::: SUPPLIED DATA

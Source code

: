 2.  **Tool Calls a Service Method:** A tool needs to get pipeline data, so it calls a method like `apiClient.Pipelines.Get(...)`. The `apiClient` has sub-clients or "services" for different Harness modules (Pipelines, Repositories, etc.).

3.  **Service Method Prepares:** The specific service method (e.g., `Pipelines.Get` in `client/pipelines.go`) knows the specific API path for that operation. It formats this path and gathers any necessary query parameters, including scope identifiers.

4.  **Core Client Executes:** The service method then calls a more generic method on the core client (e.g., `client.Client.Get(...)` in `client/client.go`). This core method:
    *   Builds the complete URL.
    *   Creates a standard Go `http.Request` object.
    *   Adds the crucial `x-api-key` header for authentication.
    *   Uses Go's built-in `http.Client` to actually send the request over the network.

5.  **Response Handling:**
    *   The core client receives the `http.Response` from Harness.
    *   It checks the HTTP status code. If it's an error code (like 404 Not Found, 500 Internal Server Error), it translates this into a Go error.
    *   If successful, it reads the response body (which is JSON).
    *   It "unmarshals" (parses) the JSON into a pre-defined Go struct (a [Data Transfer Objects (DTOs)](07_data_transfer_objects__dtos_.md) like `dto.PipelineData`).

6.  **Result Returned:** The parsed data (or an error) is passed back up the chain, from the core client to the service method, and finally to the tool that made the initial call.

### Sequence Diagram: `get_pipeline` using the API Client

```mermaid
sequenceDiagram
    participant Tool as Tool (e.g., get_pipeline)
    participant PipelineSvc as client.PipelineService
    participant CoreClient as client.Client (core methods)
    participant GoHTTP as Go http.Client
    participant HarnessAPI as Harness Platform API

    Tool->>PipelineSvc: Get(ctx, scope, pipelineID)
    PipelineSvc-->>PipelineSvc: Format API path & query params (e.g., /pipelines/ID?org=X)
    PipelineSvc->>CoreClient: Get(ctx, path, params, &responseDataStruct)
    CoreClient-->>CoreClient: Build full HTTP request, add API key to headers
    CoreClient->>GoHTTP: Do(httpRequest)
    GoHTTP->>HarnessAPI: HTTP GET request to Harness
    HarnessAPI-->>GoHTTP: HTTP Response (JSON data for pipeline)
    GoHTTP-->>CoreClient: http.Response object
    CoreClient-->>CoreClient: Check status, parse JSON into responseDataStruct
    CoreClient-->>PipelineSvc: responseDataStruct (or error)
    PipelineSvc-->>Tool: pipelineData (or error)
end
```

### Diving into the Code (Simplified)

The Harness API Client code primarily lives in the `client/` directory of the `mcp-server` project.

::::::

WHAT TO PRODUCE: Filtering the entries above by the word "scope", copy each line that matches.

WRITTEN SOLUTION:
3.  **Service Method Prepares:** The specific service method (e.g., `Pipelines.Get` in `client/pipelines.go`) knows the specific API path for that operation. It formats this path and gathers any necessary query parameters, including scope identifiers.
    Tool->>PipelineSvc: Get(ctx, scope, pipelineID)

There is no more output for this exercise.